A VICTORY of sorts was claimed by the RBS Group after a judge ruled that a sacked senior employee should receive no financial compensation despite winning part of his unfair dismissal claim against the Edinburgh-based bank.

Ian Drysdale was a senior foreign exchange trader at RBS in London who was dismissed by the bank after an inquiry into the activities of 79 employees alleged to have been involved in “fixing” currency exchange rates.

RBS was one of a number of banks involved, with Drysdale said to be a member of the so-called “cartel” chat groups which shared client orders with traders at rival banks.

He was dismissed in February last year and took the state-owned bank to an employment tribunal, claiming RBS had “dishonestly contrived” his sacking and that he was a “scapegoat’ for the bank’s admitted failings – RBS paid more than £400 million in penalties to regulators in the UK and America as a result of the scandal.

In evidence to the tribunal, Drysdale said: “I do not believe that a fair investigation was undertaken. A process was adopted entirely with the intention to dismiss me.”

In his judgment on the case, Judge James Tayler said there had been flaws in the RBS disciplinary process which made Drysdale’s dismissal technically unfair but he did not agree with Drysdale’s claim that his sacking was contrived.
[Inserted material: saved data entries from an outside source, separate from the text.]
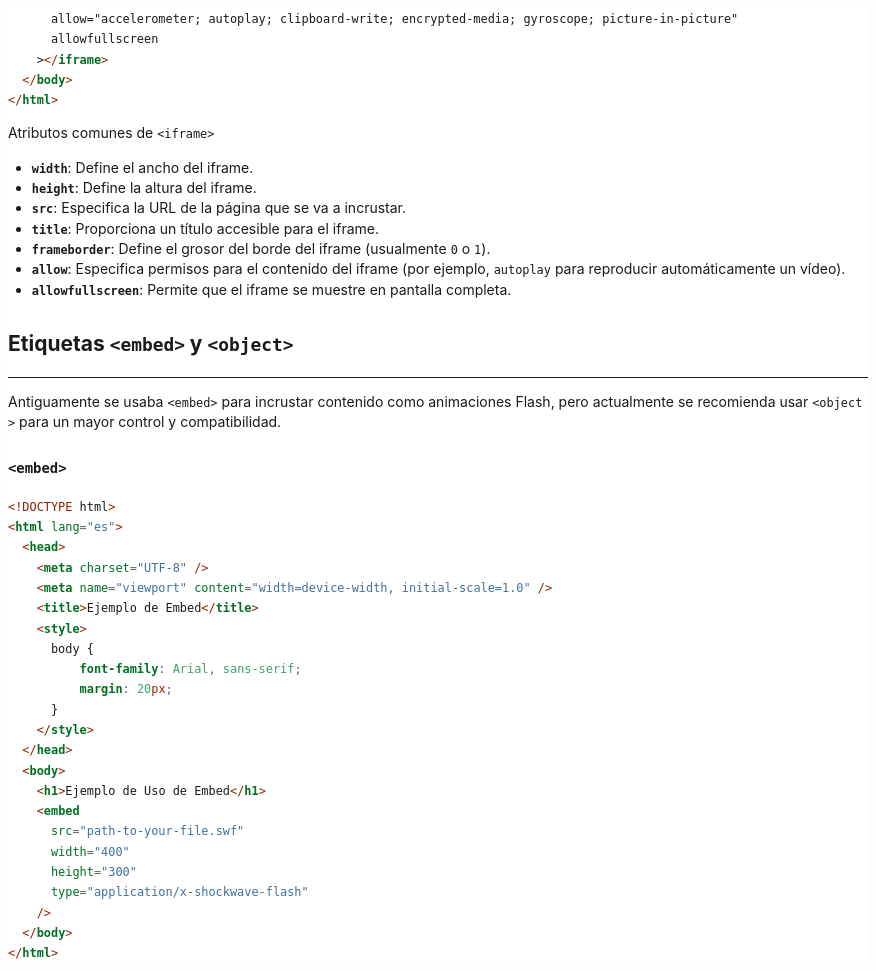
 ```html
      allow="accelerometer; autoplay; clipboard-write; encrypted-media; gyroscope; picture-in-picture"
      allowfullscreen
    ></iframe>
  </body>
</html>
```

Atributos comunes de `<iframe>`

- **`width`**: Define el ancho del iframe.
- **`height`**: Define la altura del iframe.
- **`src`**: Especifica la URL de la página que se va a incrustar.
- **`title`**: Proporciona un título accesible para el iframe.
- **`frameborder`**: Define el grosor del borde del iframe (usualmente `0` o `1`).
- **`allow`**: Especifica permisos para el contenido del iframe (por ejemplo, `autoplay` para reproducir automáticamente un vídeo).
- **`allowfullscreen`**: Permite que el iframe se muestre en pantalla completa.

## Etiquetas `<embed>` y `<object>`

---

Antiguamente se usaba `<embed>` para incrustar contenido como animaciones Flash, pero actualmente se recomienda usar `<object>` para un mayor control y compatibilidad.

### `<embed>`

```html
<!DOCTYPE html>
<html lang="es">
  <head>
    <meta charset="UTF-8" />
    <meta name="viewport" content="width=device-width, initial-scale=1.0" />
    <title>Ejemplo de Embed</title>
    <style>
      body {
          font-family: Arial, sans-serif;
          margin: 20px;
      }
    </style>
  </head>
  <body>
    <h1>Ejemplo de Uso de Embed</h1>
    <embed
      src="path-to-your-file.swf"
      width="400"
      height="300"
      type="application/x-shockwave-flash"
    />
  </body>
</html>
```

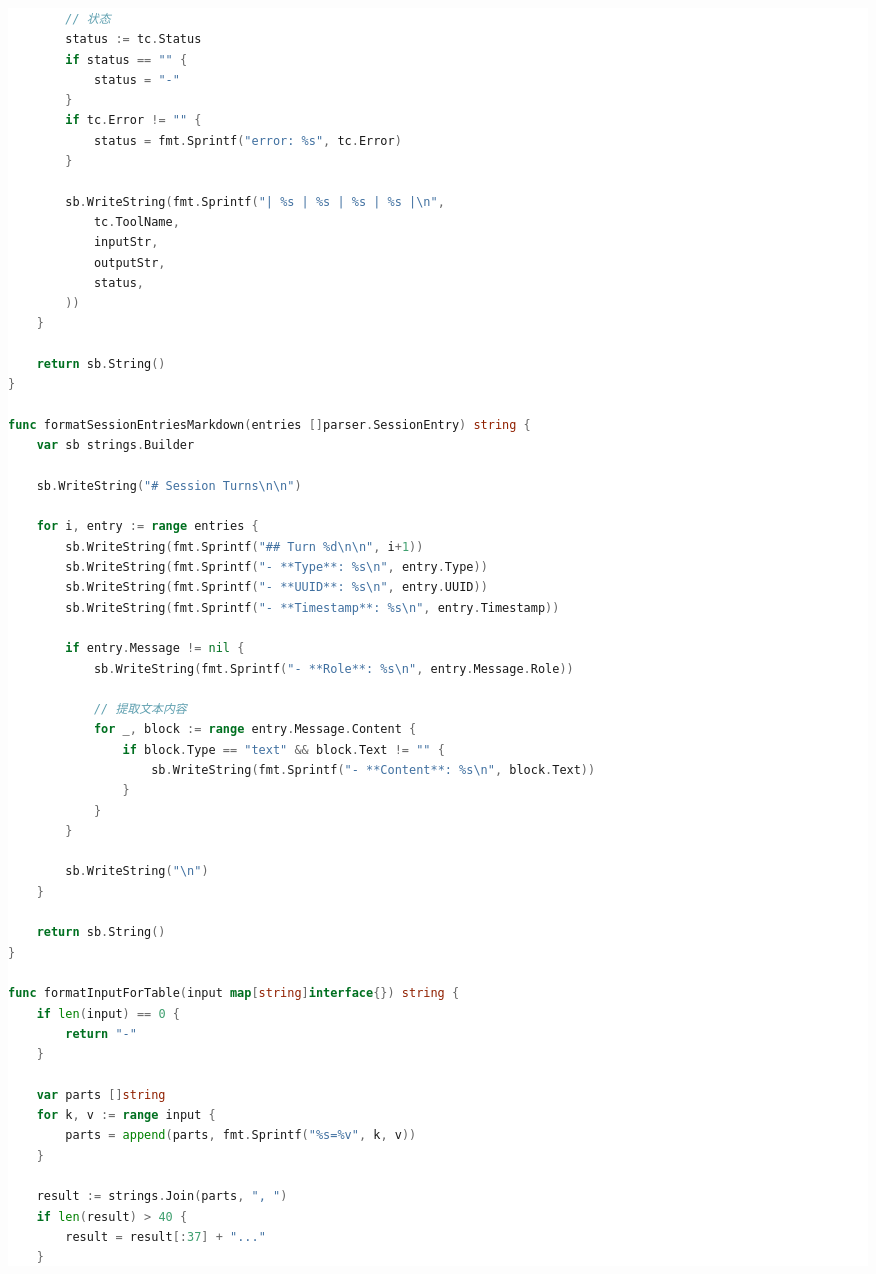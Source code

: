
 ```go
		// 状态
		status := tc.Status
		if status == "" {
			status = "-"
		}
		if tc.Error != "" {
			status = fmt.Sprintf("error: %s", tc.Error)
		}

		sb.WriteString(fmt.Sprintf("| %s | %s | %s | %s |\n",
			tc.ToolName,
			inputStr,
			outputStr,
			status,
		))
	}

	return sb.String()
}

func formatSessionEntriesMarkdown(entries []parser.SessionEntry) string {
	var sb strings.Builder

	sb.WriteString("# Session Turns\n\n")

	for i, entry := range entries {
		sb.WriteString(fmt.Sprintf("## Turn %d\n\n", i+1))
		sb.WriteString(fmt.Sprintf("- **Type**: %s\n", entry.Type))
		sb.WriteString(fmt.Sprintf("- **UUID**: %s\n", entry.UUID))
		sb.WriteString(fmt.Sprintf("- **Timestamp**: %s\n", entry.Timestamp))

		if entry.Message != nil {
			sb.WriteString(fmt.Sprintf("- **Role**: %s\n", entry.Message.Role))

			// 提取文本内容
			for _, block := range entry.Message.Content {
				if block.Type == "text" && block.Text != "" {
					sb.WriteString(fmt.Sprintf("- **Content**: %s\n", block.Text))
				}
			}
		}

		sb.WriteString("\n")
	}

	return sb.String()
}

func formatInputForTable(input map[string]interface{}) string {
	if len(input) == 0 {
		return "-"
	}

	var parts []string
	for k, v := range input {
		parts = append(parts, fmt.Sprintf("%s=%v", k, v))
	}

	result := strings.Join(parts, ", ")
	if len(result) > 40 {
		result = result[:37] + "..."
	}

```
In the verdict quoted by Bloomberg, Tayler stated: “He, along with a number of others, was doing something he knew was fundamentally wrong. “ He added: “It is not just and equitable that he receive compensation.”

RBS said in a statement yesterday: “We are pleased that the tribunal has ruled that Ian Drysdale’s conduct and behaviour was completely unacceptable in a number of different ways and that no compensation will be payable to him.”

Drysdale is one of a number of employees of various banks who has taken claims to the tribunal, with various submissions that the practice of rigging the foreign exchange markets was widespread and condoned by senior bank management.

Citigroup trader Perry Stimpson won his case for unfair dismissal in November, though the tribunal decided he had “contributed to his dismissal”. As yet there has been no news of any financial settlement for Stimpson.

There was positive news for RBS whose share price rose by more than three per cent yesterday to 259.6p, still well short of the price needed for the remaining 73 per cent of shares to be sold off at no loss to the taxpayer.

The UK Government has not indicated when the next tranche of shares will go on sale, but analysts at UBS upgraded their view from “neutral” to “buy”, and indicated shares could rise to over 350p.

Under chief executive Ross McEwan, RBS is selling off much of its foreign-based businesses and moving towards a customer-facing domestic bank concentrating on its UK and European markets.

The UBS indication is proof the markets are taking note of the transformation at RBS, and the bank will also shortly deal with the enforced sale of its Williams and Glyn division south of the Border.

UBS analyst Jason Napier said: “The shape of RBS is becoming more attractive as the investment bank shrinks and costs are radically reduced, targeting a 55 per cent cost-to-income ratio in 2018.

“Risks from ring-fencing and other regulatory change are now considered much lower than at Barclays, for example. We think a legacy-free RBS should trade in line with Lloyds Banking Group.”